[Stored dataset items]
┌──
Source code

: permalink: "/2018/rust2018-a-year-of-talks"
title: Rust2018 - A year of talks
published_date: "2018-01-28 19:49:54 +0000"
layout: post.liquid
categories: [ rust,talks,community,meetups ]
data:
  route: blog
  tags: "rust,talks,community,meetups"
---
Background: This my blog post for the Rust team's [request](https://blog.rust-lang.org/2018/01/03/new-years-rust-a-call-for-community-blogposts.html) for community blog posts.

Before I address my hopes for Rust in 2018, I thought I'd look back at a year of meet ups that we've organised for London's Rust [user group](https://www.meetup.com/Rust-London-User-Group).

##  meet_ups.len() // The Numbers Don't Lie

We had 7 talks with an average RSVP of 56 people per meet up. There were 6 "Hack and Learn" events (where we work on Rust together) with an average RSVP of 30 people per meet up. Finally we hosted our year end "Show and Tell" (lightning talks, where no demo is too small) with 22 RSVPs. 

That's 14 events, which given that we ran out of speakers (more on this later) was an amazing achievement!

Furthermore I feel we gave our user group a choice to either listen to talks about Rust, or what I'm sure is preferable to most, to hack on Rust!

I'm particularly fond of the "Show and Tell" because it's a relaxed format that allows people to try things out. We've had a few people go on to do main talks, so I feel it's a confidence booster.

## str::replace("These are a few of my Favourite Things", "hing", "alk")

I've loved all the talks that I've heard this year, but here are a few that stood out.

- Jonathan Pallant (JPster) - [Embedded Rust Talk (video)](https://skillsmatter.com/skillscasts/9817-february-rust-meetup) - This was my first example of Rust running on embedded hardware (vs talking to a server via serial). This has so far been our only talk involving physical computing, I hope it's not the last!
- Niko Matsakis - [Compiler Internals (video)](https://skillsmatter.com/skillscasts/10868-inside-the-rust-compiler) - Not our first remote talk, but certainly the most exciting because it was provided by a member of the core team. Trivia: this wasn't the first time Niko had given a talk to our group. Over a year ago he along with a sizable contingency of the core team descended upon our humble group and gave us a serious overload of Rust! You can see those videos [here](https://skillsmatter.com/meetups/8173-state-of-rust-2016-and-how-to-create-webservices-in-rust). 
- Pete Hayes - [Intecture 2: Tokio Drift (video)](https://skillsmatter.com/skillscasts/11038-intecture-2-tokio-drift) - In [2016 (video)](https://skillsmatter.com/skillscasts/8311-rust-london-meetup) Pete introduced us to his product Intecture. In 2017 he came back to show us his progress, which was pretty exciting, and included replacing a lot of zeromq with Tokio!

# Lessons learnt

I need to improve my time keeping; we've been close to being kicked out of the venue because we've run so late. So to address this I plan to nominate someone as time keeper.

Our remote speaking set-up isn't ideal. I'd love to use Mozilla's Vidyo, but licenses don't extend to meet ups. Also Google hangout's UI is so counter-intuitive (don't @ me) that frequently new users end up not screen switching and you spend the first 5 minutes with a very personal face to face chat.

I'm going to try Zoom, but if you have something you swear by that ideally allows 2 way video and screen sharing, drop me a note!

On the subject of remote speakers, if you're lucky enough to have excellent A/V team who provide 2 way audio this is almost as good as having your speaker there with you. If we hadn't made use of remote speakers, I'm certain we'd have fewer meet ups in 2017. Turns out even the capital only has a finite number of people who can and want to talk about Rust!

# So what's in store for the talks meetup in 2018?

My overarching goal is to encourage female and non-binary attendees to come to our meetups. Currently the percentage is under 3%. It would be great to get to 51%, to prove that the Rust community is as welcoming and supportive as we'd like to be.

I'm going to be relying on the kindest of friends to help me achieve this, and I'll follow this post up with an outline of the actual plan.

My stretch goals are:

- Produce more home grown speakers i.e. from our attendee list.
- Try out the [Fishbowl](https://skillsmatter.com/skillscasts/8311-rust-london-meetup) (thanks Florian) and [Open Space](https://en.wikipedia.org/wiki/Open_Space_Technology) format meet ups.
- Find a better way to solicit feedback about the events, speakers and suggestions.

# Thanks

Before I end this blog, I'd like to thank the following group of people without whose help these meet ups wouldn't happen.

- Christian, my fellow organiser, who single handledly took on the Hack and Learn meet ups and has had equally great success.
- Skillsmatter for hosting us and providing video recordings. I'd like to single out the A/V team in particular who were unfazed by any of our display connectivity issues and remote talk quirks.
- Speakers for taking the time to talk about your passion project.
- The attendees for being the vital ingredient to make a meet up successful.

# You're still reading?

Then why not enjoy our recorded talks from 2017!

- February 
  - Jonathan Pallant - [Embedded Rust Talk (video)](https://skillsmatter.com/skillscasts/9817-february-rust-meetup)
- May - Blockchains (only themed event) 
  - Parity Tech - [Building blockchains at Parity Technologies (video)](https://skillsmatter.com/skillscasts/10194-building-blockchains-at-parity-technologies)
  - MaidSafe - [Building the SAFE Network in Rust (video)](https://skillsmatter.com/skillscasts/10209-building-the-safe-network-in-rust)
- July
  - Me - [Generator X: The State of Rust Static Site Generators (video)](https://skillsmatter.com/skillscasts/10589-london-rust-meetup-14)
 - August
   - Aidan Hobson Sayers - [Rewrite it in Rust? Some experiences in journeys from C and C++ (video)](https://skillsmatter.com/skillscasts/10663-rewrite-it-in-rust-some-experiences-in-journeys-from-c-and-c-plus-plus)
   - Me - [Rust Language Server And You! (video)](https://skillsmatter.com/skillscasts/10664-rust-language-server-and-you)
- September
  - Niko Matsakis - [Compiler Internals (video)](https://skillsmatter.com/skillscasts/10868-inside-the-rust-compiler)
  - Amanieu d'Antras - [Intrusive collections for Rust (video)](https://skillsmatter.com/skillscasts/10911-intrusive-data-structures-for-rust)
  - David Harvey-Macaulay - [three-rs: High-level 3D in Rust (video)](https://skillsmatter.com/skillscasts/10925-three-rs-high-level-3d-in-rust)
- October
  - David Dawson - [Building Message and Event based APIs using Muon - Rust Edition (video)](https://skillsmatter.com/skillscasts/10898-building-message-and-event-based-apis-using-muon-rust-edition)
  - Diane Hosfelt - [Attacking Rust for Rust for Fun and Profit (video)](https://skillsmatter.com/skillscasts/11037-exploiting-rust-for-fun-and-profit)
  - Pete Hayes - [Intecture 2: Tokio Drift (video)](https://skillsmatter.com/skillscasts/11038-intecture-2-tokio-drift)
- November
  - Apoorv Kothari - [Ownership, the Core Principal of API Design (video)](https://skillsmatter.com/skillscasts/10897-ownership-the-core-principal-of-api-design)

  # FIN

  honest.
└──
* _What the exercise asks_: The full set of entries should appear again, unchanged, line by line.

* _Response to this exercise_:
Source code

: permalink: "/2018/rust2018-a-year-of-talks"
title: Rust2018 - A year of talks
published_date: "2018-01-28 19:49:54 +0000"
layout: post.liquid
categories: [ rust,talks,community,meetups ]
data:
  route: blog
  tags: "rust,talks,community,meetups"
---
Background: This my blog post for the Rust team's [request](https://blog.rust-lang.org/2018/01/03/new-years-rust-a-call-for-community-blogposts.html) for community blog posts.

Before I address my hopes for Rust in 2018, I thought I'd look back at a year of meet ups that we've organised for London's Rust [user group](https://www.meetup.com/Rust-London-User-Group).

##  meet_ups.len() // The Numbers Don't Lie

We had 7 talks with an average RSVP of 56 people per meet up. There were 6 "Hack and Learn" events (where we work on Rust together) with an average RSVP of 30 people per meet up. Finally we hosted our year end "Show and Tell" (lightning talks, where no demo is too small) with 22 RSVPs. 

That's 14 events, which given that we ran out of speakers (more on this later) was an amazing achievement!

Furthermore I feel we gave our user group a choice to either listen to talks about Rust, or what I'm sure is preferable to most, to hack on Rust!

I'm particularly fond of the "Show and Tell" because it's a relaxed format that allows people to try things out. We've had a few people go on to do main talks, so I feel it's a confidence booster.

## str::replace("These are a few of my Favourite Things", "hing", "alk")

I've loved all the talks that I've heard this year, but here are a few that stood out.

- Jonathan Pallant (JPster) - [Embedded Rust Talk (video)](https://skillsmatter.com/skillscasts/9817-february-rust-meetup) - This was my first example of Rust running on embedded hardware (vs talking to a server via serial). This has so far been our only talk involving physical computing, I hope it's not the last!
- Niko Matsakis - [Compiler Internals (video)](https://skillsmatter.com/skillscasts/10868-inside-the-rust-compiler) - Not our first remote talk, but certainly the most exciting because it was provided by a member of the core team. Trivia: this wasn't the first time Niko had given a talk to our group. Over a year ago he along with a sizable contingency of the core team descended upon our humble group and gave us a serious overload of Rust! You can see those videos [here](https://skillsmatter.com/meetups/8173-state-of-rust-2016-and-how-to-create-webservices-in-rust). 
- Pete Hayes - [Intecture 2: Tokio Drift (video)](https://skillsmatter.com/skillscasts/11038-intecture-2-tokio-drift) - In [2016 (video)](https://skillsmatter.com/skillscasts/8311-rust-london-meetup) Pete introduced us to his product Intecture. In 2017 he came back to show us his progress, which was pretty exciting, and included replacing a lot of zeromq with Tokio!

# Lessons learnt

I need to improve my time keeping; we've been close to being kicked out of the venue because we've run so late. So to address this I plan to nominate someone as time keeper.

Our remote speaking set-up isn't ideal. I'd love to use Mozilla's Vidyo, but licenses don't extend to meet ups. Also Google hangout's UI is so counter-intuitive (don't @ me) that frequently new users end up not screen switching and you spend the first 5 minutes with a very personal face to face chat.

I'm going to try Zoom, but if you have something you swear by that ideally allows 2 way video and screen sharing, drop me a note!

On the subject of remote speakers, if you're lucky enough to have excellent A/V team who provide 2 way audio this is almost as good as having your speaker there with you. If we hadn't made use of remote speakers, I'm certain we'd have fewer meet ups in 2017. Turns out even the capital only has a finite number of people who can and want to talk about Rust!

# So what's in store for the talks meetup in 2018?

My overarching goal is to encourage female and non-binary attendees to come to our meetups. Currently the percentage is under 3%. It would be great to get to 51%, to prove that the Rust community is as welcoming and supportive as we'd like to be.

I'm going to be relying on the kindest of friends to help me achieve this, and I'll follow this post up with an outline of the actual plan.

My stretch goals are:

- Produce more home grown speakers i.e. from our attendee list.
- Try out the [Fishbowl](https://skillsmatter.com/skillscasts/8311-rust-london-meetup) (thanks Florian) and [Open Space](https://en.wikipedia.org/wiki/Open_Space_Technology) format meet ups.
- Find a better way to solicit feedback about the events, speakers and suggestions.

# Thanks

Before I end this blog, I'd like to thank the following group of people without whose help these meet ups wouldn't happen.

- Christian, my fellow organiser, who single handledly took on the Hack and Learn meet ups and has had equally great success.
- Skillsmatter for hosting us and providing video recordings. I'd like to single out the A/V team in particular who were unfazed by any of our display connectivity issues and remote talk quirks.
- Speakers for taking the time to talk about your passion project.
- The attendees for being the vital ingredient to make a meet up successful.

# You're still reading?

Then why not enjoy our recorded talks from 2017!

- February 
  - Jonathan Pallant - [Embedded Rust Talk (video)](https://skillsmatter.com/skillscasts/9817-february-rust-meetup)
- May - Blockchains (only themed event) 
  - Parity Tech - [Building blockchains at Parity Technologies (video)](https://skillsmatter.com/skillscasts/10194-building-blockchains-at-parity-technologies)
  - MaidSafe - [Building the SAFE Network in Rust (video)](https://skillsmatter.com/skillscasts/10209-building-the-safe-network-in-rust)
- July
  - Me - [Generator X: The State of Rust Static Site Generators (video)](https://skillsmatter.com/skillscasts/10589-london-rust-meetup-14)
 - August
   - Aidan Hobson Sayers - [Rewrite it in Rust? Some experiences in journeys from C and C++ (video)](https://skillsmatter.com/skillscasts/10663-rewrite-it-in-rust-some-experiences-in-journeys-from-c-and-c-plus-plus)
   - Me - [Rust Language Server And You! (video)](https://skillsmatter.com/skillscasts/10664-rust-language-server-and-you)
- September
  - Niko Matsakis - [Compiler Internals (video)](https://skillsmatter.com/skillscasts/10868-inside-the-rust-compiler)
  - Amanieu d'Antras - [Intrusive collections for Rust (video)](https://skillsmatter.com/skillscasts/10911-intrusive-data-structures-for-rust)
  - David Harvey-Macaulay - [three-rs: High-level 3D in Rust (video)](https://skillsmatter.com/skillscasts/10925-three-rs-high-level-3d-in-rust)
- October
  - David Dawson - [Building Message and Event based APIs using Muon - Rust Edition (video)](https://skillsmatter.com/skillscasts/10898-building-message-and-event-based-apis-using-muon-rust-edition)
  - Diane Hosfelt - [Attacking Rust for Rust for Fun and Profit (video)](https://skillsmatter.com/skillscasts/11037-exploiting-rust-for-fun-and-profit)
  - Pete Hayes - [Intecture 2: Tokio Drift (video)](https://skillsmatter.com/skillscasts/11038-intecture-2-tokio-drift)
- November
  - Apoorv Kothari - [Ownership, the Core Principal of API Design (video)](https://skillsmatter.com/skillscasts/10897-ownership-the-core-principal-of-api-design)

  # FIN

  honest.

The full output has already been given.